- **What needs to be done**: Copy the data exactly. Images are to be left out.

- **Information provided**:

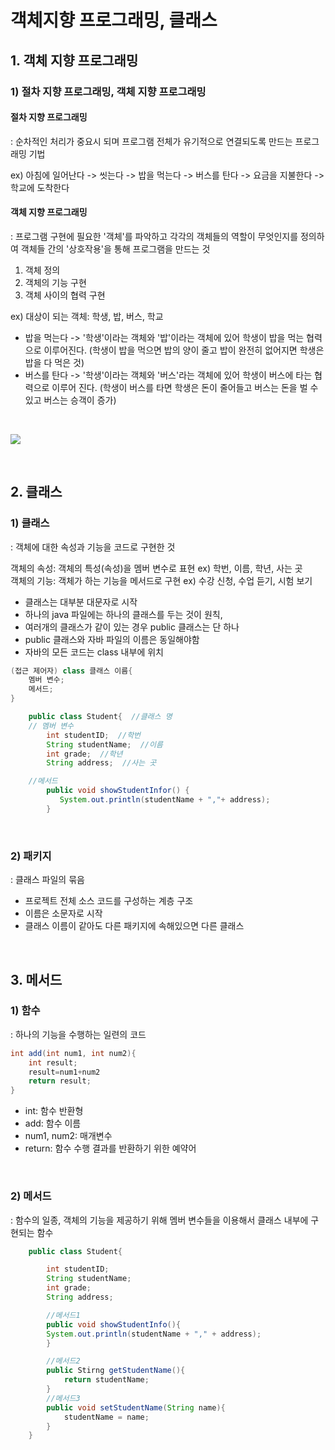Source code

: # 객체지향 프로그래밍, 클래스

## 1. 객체 지향 프로그래밍

### 1) 절차 지향 프로그래밍, 객체 지향 프로그래밍
#### 절차 지향 프로그래밍          
: 순차적인 처리가 중요시 되며 프로그램 전체가 유기적으로 연결되도록 만드는 프로그래밍 기법  

ex) 아침에 일어난다 -> 씻는다 -> 밥을 먹는다 -> 버스를 탄다 -> 요금을 지불한다 -> 학교에 도착한다

####  객체 지향 프로그래밍                   
 : 프로그램 구현에 필요한 '객체'를 파악하고 각각의 객체들의 역할이 무엇인지를 정의하여 객체들 간의 '상호작용'을 통해 프로그램을 만드는 것 

 1. 객체 정의
 2. 객체의 기능 구현
 3. 객체 사이의 협력 구현

ex) 대상이 되는 객체: 학생, 밥, 버스, 학교         
* 밥을 먹는다 -> '학생'이라는 객체와 '밥'이라는 객체에 있어 학생이 밥을 먹는 협력으로 이루어진다.  (학생이 밥을 먹으면 밥의 양이 줄고 밥이 완전히 없어지면 학생은 밥을 다 먹은 것)           
* 버스를 탄다 -> '학생'이라는 객체와 '버스'라는 객체에 있어 학생이 버스에 타는 협력으로 이루어 진다. (학생이 버스를 타면 학생은 돈이 줄어들고 버스는 돈을 벌 수 있고 버스는 승객이 증가)

<br>

<img src="https://img1.daumcdn.net/thumb/R800x0/?scode=mtistory2&fname=https%3A%2F%2Ft1.daumcdn.net%2Fcfile%2Ftistory%2F997F0E435C1E055B18"></img>

<br>

## 2. 클래스
### 1) 클래스
: 객체에 대한 속성과 기능을 코드로 구현한 것 

객체의 속성: 객체의 특성(속성)을 멤버 변수로 표현 ex) 학번, 이름, 학년, 사는 곳                        
객체의 기능: 객체가 하는 기능을 메서드로 구현 ex) 수강 신청, 수업 듣기, 시험 보기

* 클래스는 대부분 대문자로 시작
* 하나의 java 파일에는 하나의 클래스를 두는 것이 원칙,
* 여러개의 클래스가 같이 있는 경우 public 클래스는  단 하나
* public 클래스와 자바 파일의 이름은 동일해야함
* 자바의 모든 코드는 class 내부에 위치

```java
(접근 제어자) class 클래스 이름{
    멤버 변수;
    메서드;
}
```
```java
	public class Student{  //클래스 명
    // 멤버 변수
		int studentID;  //학번
		String studentName;  //이름
		int grade;  //학년
		String address;  //사는 곳

    //메서드
        public void showStudentInfor() {
	       System.out.println(studentName + ","+ address);
	    }
```
<br>

### 2) 패키지
: 클래스 파일의 묶음
* 프로젝트 전체 소스 코드를 구성하는 계층 구조
* 이름은 소문자로 시작
* 클래스 이름이 같아도 다른 패키지에 속해있으면 다른 클래스

<br>

## 3. 메서드

### 1) 함수
: 하나의 기능을 수행하는 일련의 코드 

```java
int add(int num1, int num2){
	int result;
	result=num1+num2
	return result;
}
```
* int: 함수 반환형
* add: 함수 이름
* num1, num2: 매개변수
* return: 함수 수행 결과를 반환하기 위한 예약어

<br>

### 2) 메서드
: 함수의 일종, 객체의 기능을 제공하기 위해 멤버 변수들을 이용해서 클래스 내부에 구현되는 함수

```java
	public class Student{  

		int studentID;  
		String studentName;  
		int grade;  
		String address;

		//메서드1
		public void showStudentInfo(){
		System.out.println(studentName + "," + address); 
	    }

		//메서드2
		public Stirng getStudentName(){
			return studentName;
		}
		//메서드3
		public void setStudentName(String name){
		    studentName = name;
		}
	}
```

- **Answer for the task**:
Source code

: # 객체지향 프로그래밍, 클래스

## 1. 객체 지향 프로그래밍

### 1) 절차 지향 프로그래밍, 객체 지향 프로그래밍
#### 절차 지향 프로그래밍          
: 순차적인 처리가 중요시 되며 프로그램 전체가 유기적으로 연결되도록 만드는 프로그래밍 기법  

ex) 아침에 일어난다 -> 씻는다 -> 밥을 먹는다 -> 버스를 탄다 -> 요금을 지불한다 -> 학교에 도착한다

####  객체 지향 프로그래밍                   
 : 프로그램 구현에 필요한 '객체'를 파악하고 각각의 객체들의 역할이 무엇인지를 정의하여 객체들 간의 '상호작용'을 통해 프로그램을 만드는 것 

 1. 객체 정의
 2. 객체의 기능 구현
 3. 객체 사이의 협력 구현

ex) 대상이 되는 객체: 학생, 밥, 버스, 학교         
* 밥을 먹는다 -> '학생'이라는 객체와 '밥'이라는 객체에 있어 학생이 밥을 먹는 협력으로 이루어진다.  (학생이 밥을 먹으면 밥의 양이 줄고 밥이 완전히 없어지면 학생은 밥을 다 먹은 것)           
* 버스를 탄다 -> '학생'이라는 객체와 '버스'라는 객체에 있어 학생이 버스에 타는 협력으로 이루어 진다. (학생이 버스를 타면 학생은 돈이 줄어들고 버스는 돈을 벌 수 있고 버스는 승객이 증가)

<br>

<img src="https://img1.daumcdn.net/thumb/R800x0/?scode=mtistory2&fname=https%3A%2F%2Ft1.daumcdn.net%2Fcfile%2Ftistory%2F997F0E435C1E055B18"></img>

<br>

## 2. 클래스
### 1) 클래스
: 객체에 대한 속성과 기능을 코드로 구현한 것 

객체의 속성: 객체의 특성(속성)을 멤버 변수로 표현 ex) 학번, 이름, 학년, 사는 곳                        
객체의 기능: 객체가 하는 기능을 메서드로 구현 ex) 수강 신청, 수업 듣기, 시험 보기

* 클래스는 대부분 대문자로 시작
* 하나의 java 파일에는 하나의 클래스를 두는 것이 원칙,
* 여러개의 클래스가 같이 있는 경우 public 클래스는  단 하나
* public 클래스와 자바 파일의 이름은 동일해야함
* 자바의 모든 코드는 class 내부에 위치

```java
(접근 제어자) class 클래스 이름{
    멤버 변수;
    메서드;
}
```
```java
	public class Student{  //클래스 명
    // 멤버 변수
		int studentID;  //학번
		String studentName;  //이름
		int grade;  //학년
		String address;  //사는 곳

    //메서드
        public void showStudentInfor() {
	       System.out.println(studentName + ","+ address);
	    }
```
<br>

### 2) 패키지
: 클래스 파일의 묶음
* 프로젝트 전체 소스 코드를 구성하는 계층 구조
* 이름은 소문자로 시작
* 클래스 이름이 같아도 다른 패키지에 속해있으면 다른 클래스

<br>

## 3. 메서드

### 1) 함수
: 하나의 기능을 수행하는 일련의 코드 

```java
int add(int num1, int num2){
	int result;
	result=num1+num2
	return result;
}
```
* int: 함수 반환형
* add: 함수 이름
* num1, num2: 매개변수
* return: 함수 수행 결과를 반환하기 위한 예약어

<br>

### 2) 메서드
: 함수의 일종, 객체의 기능을 제공하기 위해 멤버 변수들을 이용해서 클래스 내부에 구현되는 함수

```java
	public class Student{  

		int studentID;  
		String studentName;  
		int grade;  
		String address;

		//메서드1
		public void showStudentInfo(){
		System.out.println(studentName + "," + address); 
	    }

		//메서드2
		public Stirng getStudentName(){
			return studentName;
		}
		//메서드3
		public void setStudentName(String name){
		    studentName = name;
		}
	}
```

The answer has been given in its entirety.